Wir haben das Glück, einfache Konzepte und zugehörige Nomenklaturen im chinesischen Kulturkreis, zu dem auch Japan, Korea, die Ryūkyū-Inseln und Vietnam gehören, und im persischen Kulturkreis, der im Bereich der Musik Einiges mit dem arabischen Kulturkreis gemeinsam und unter Anderem auch hellenistische Schriften als Ausgangspunkt verwendet hat, vorzufinden. Solche leicht verdaulichen und gleichzeitig genialen Konzepte kommen bei mir zum Einsatz, wenn sie das, was wir in der Musik machen, auf einfache Weise veranschaulichen können. Das Konzept selbst soll einprägsam sein. Keine Sorge, ich bin weder von Identitätspolitik noch von irgendeinem Nationalismus getrieben.
Ich lehre als Erstes die Methode, die Sanshin ohne Stimmgerät zu stimmen. Diese Methode, die mindestens 2600 Jahre alt ist und ungefähr zeitgleich im chinesischen und im hellenistischen Reich dokumentiert wurde, ist sehr einfach, da sie nur zwei Intervalle benötigt.
Und schon sind wir beim Konzept des Intervalls angelangt, dem «Abstand», der zwischen zwei Tönen liegt. In meinem Unterricht werden die Intervalle gesungen und auf dem Instrument gespielt und dabei das Gehör geschult. Dieses Training ist für alle unumgänglich, die noch nicht in ausreichendem Masse diesen Intervallen ausgesetzt waren und sie zum wiederholten Male praktizieren konnten.

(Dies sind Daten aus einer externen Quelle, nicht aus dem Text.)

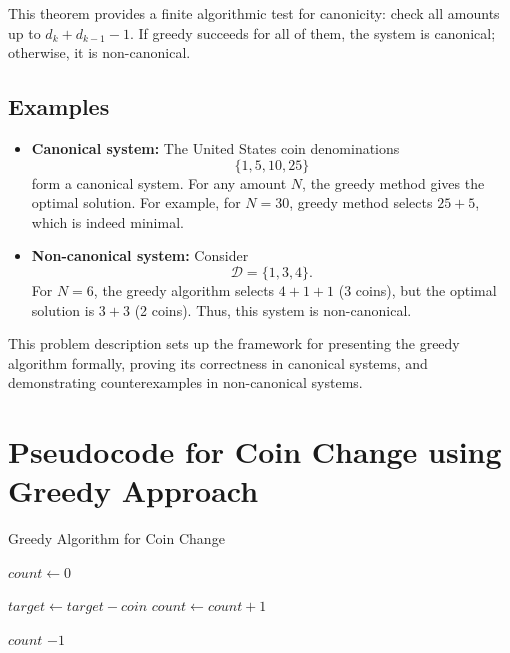 \documentclass[12pt,a4paper]{report}
\begin{document}
This theorem provides a finite algorithmic test for canonicity: check all amounts up to $d_k + d_{k-1} - 1$. If greedy succeeds for all of them, the system is canonical; otherwise, it is non-canonical.


\subsection*{Examples}

\begin{itemize}
    \item \textbf{Canonical system:} The United States coin denominations 
    \[
    \{1, 5, 10, 25\}
    \]
    form a canonical system. For any amount $N$, the greedy method gives the optimal solution. For example, for $N = 30$, greedy method selects $25 + 5$, which is indeed minimal.

    \item \textbf{Non-canonical system:} Consider 
    \[ \mathcal{D} = \{1, 3, 4\}.\] 
    For $N = 6$, the greedy algorithm selects $4 + 1 + 1$ (3 coins), but the optimal solution is $3 + 3$ (2 coins). Thus, this system is non-canonical.
\end{itemize}

This problem description sets up the framework for presenting the greedy algorithm formally, proving its correctness in canonical systems, and demonstrating counterexamples in non-canonical systems.


\section{Pseudocode for Coin Change using Greedy Approach}

\begin{algorithm}
\caption{Greedy Algorithm for Coin Change}
\begin{algorithmic}[1]
    \State {}
    \State $count \gets 0$ 
    
            \State $target \gets target - coin$ 
            \State $count \gets count + 1$ 
        \EndWhile
    \EndFor
    
        \State \Return $count$ 
    \Else
        \State \Return $-1$ 
    \EndIf
\EndProcedure
\end{algorithmic}
\end{algorithm}
\end{document}
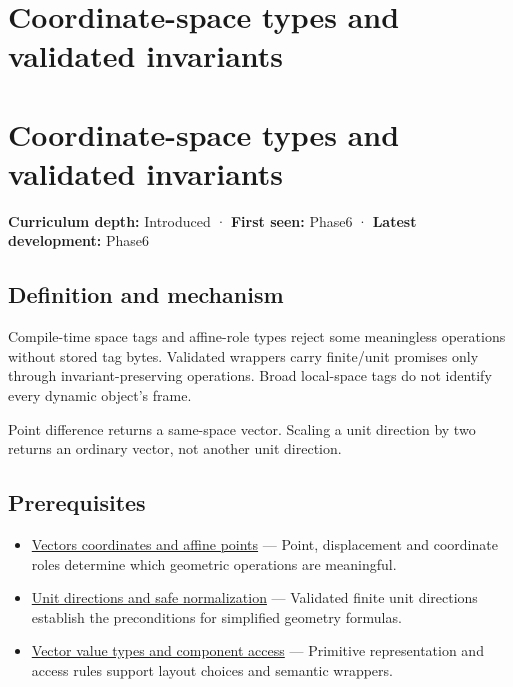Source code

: \hypertarget{appendix-380a220e2529}{}
\section*{Coordinate-space types and validated invariants}
\section{Coordinate-space types and validated invariants}\label{appendix-380a220e2529-coordinate-space-types-and-validated-invariants}

\textbf{Curriculum depth:} Introduced · \textbf{First seen:} Phase6 · \textbf{Latest development:} Phase6

\subsection{Definition and mechanism}\label{appendix-380a220e2529-definition-and-mechanism}

Compile-time space tags and affine-role types reject some meaningless operations without stored tag bytes. Validated wrappers carry finite/unit promises only through invariant-preserving operations. Broad local-space tags do not identify every dynamic object's frame.

Point difference returns a same-space vector. Scaling a unit direction by two returns an ordinary vector, not another unit direction.

\subsection{Prerequisites}\label{appendix-380a220e2529-prerequisites}

\begin{itemize}
\tightlist
\item
  \hyperref[appendix-0659864c0aa3]{Vectors coordinates and affine points} --- Point, displacement and coordinate roles determine which geometric operations are meaningful.
\item
  \hyperref[appendix-f744e41b95b4]{Unit directions and safe normalization} --- Validated finite unit directions establish the preconditions for simplified geometry formulas.
\item
  \hyperref[appendix-37a39984ba66]{Vector value types and component access} --- Primitive representation and access rules support layout choices and semantic wrappers.
\end{itemize}

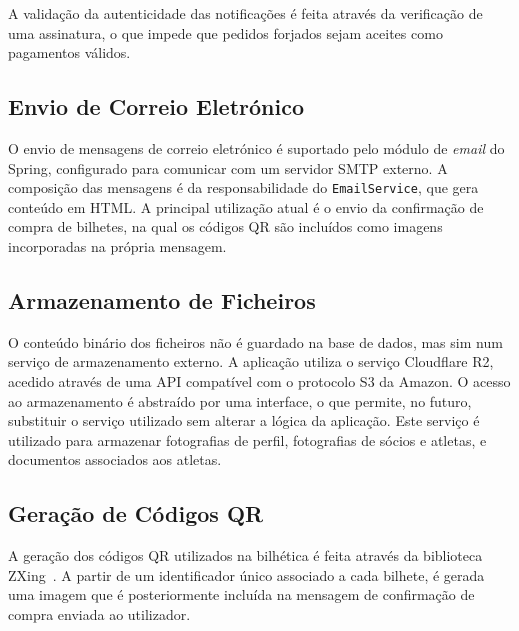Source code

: A validação da autenticidade das notificações é feita através da verificação de 
uma assinatura, o que impede que pedidos forjados sejam aceites como 
pagamentos válidos.

\subsection{Envio de Correio Eletrónico}

O envio de mensagens de correio eletrónico é suportado pelo módulo de 
\textit{email} do Spring, configurado para comunicar com um servidor SMTP 
externo. A composição das mensagens é da responsabilidade do 
\texttt{EmailService}, que gera conteúdo em HTML. A principal utilização atual 
é o envio da confirmação de compra de bilhetes, na qual os códigos QR são 
incluídos como imagens incorporadas na própria mensagem.

\subsection{Armazenamento de Ficheiros}

O conteúdo binário dos ficheiros não é guardado na base de dados, mas sim num serviço de armazenamento 
externo. A aplicação utiliza o serviço Cloudflare R2, acedido através de uma 
API compatível com o protocolo S3 da Amazon. O acesso ao armazenamento é 
abstraído por uma interface, o que permite, no futuro, substituir o serviço 
utilizado sem alterar a lógica da aplicação. Este serviço é utilizado para 
armazenar fotografias de perfil, fotografias de sócios e atletas, e documentos 
associados aos atletas.

\subsection{Geração de Códigos QR}

A geração dos códigos QR utilizados na bilhética é feita através da biblioteca 
ZXing~\cite{zxing}. A partir de um identificador único associado a cada 
bilhete, é gerada uma imagem que é posteriormente incluída na mensagem de 
confirmação de compra enviada ao utilizador.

Die oben erwähnten zwei Intervalle folgen zum Glück dem physikalischen Gesetz der Harmonie und sind somit vom Gehör sehr leicht zu erkennen. Sie sind ausserdem die am leichtesten erkennbaren Intervalle, wenn zwei Töne gleichzeitig gespielt werden. Mit dem Aneinanderreihen dieser Intervalle stimmen wir das Instrument und generieren gleichzeitig ein Tonsystem, in dem vier weitere harmonische Intervalle auftauchen. Das so erhaltene Tonsystem ist weit verbreitet in der japanischen, koreanischen und chinesischen Musik.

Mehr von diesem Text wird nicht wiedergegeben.